DC Maggie Jamieson is back in one of her most gruesome cases yet. A vengeful killer who shows no mercy to his victims, re-enacting crimes that have been committed against him. As more murders occur, Maggie and her team are in a race to stop this man. Can they stop the brutal killer before the body count continues to rise?
As Maggie works day and night to solve this case, her boss brings Julie Noble, Maggie’s love interest into the mix, to try and bring the murderer out. It is both uncomfortable and exciting to have her working by her side. From the reader’s point of view, it seems she doesn’t like Julie Noble’s personality very much, which makes it interesting that they are considering a relationship. In parts of Dead Mercy, it can make for uncomfortable reading. Maggie’s indecision regarding Julie goes back to book four.
Maggie is also concerned about her brother. He has been living with her for a while so he can recover from his gambling habit. But suddenly he has money and is ready to move out. When she confronts him, he is evasive. Despite her distractions with her brother and Julie, she is determined to solve this case and stop these murders from happening again. It becomes a race against time once they learn who the victims are.
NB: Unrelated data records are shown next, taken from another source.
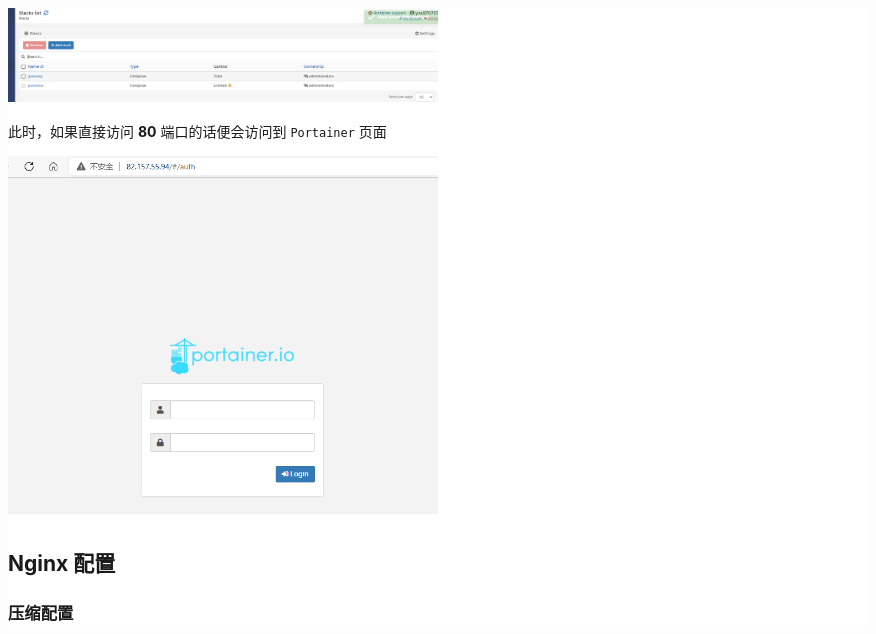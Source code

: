 <img src=./images/02/03.png width="50%" />

此时，如果直接访问 **80** 端口的话便会访问到 `Portainer` 页面

<img src=./images/02/04.png width="50%" />

## Nginx 配置

### 压缩配置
Dead Mercy is book five in the series but can be read as a standalone. Some of the themes such as Maggie’s relationship with her brother are continuing, but the books seem to be like a Law and Order procedural, with each book being an episode. The reader can also see Maggie’s personal growth throughout the series; an example would be her coming out to her mother in Dead Mercy—with mixed results, I should add. Another thing I love about this series is Maggie’s personal relationships with her coworkers, that also grow throughout the series of the books. Noelle Holton does an excellent job imparting inside knowledge of how the criminal justice system works. She also demonstrates excellent technical detail. A well-paced, fast read, and solid police procedural, it delves into the horrible world of institutional child abuse.
This is a very dark book, perhaps the darkest in the series. There are some themes that may be uncomfortable for readers including torture, graphic child abuse, murder scenes and gruesome descriptions.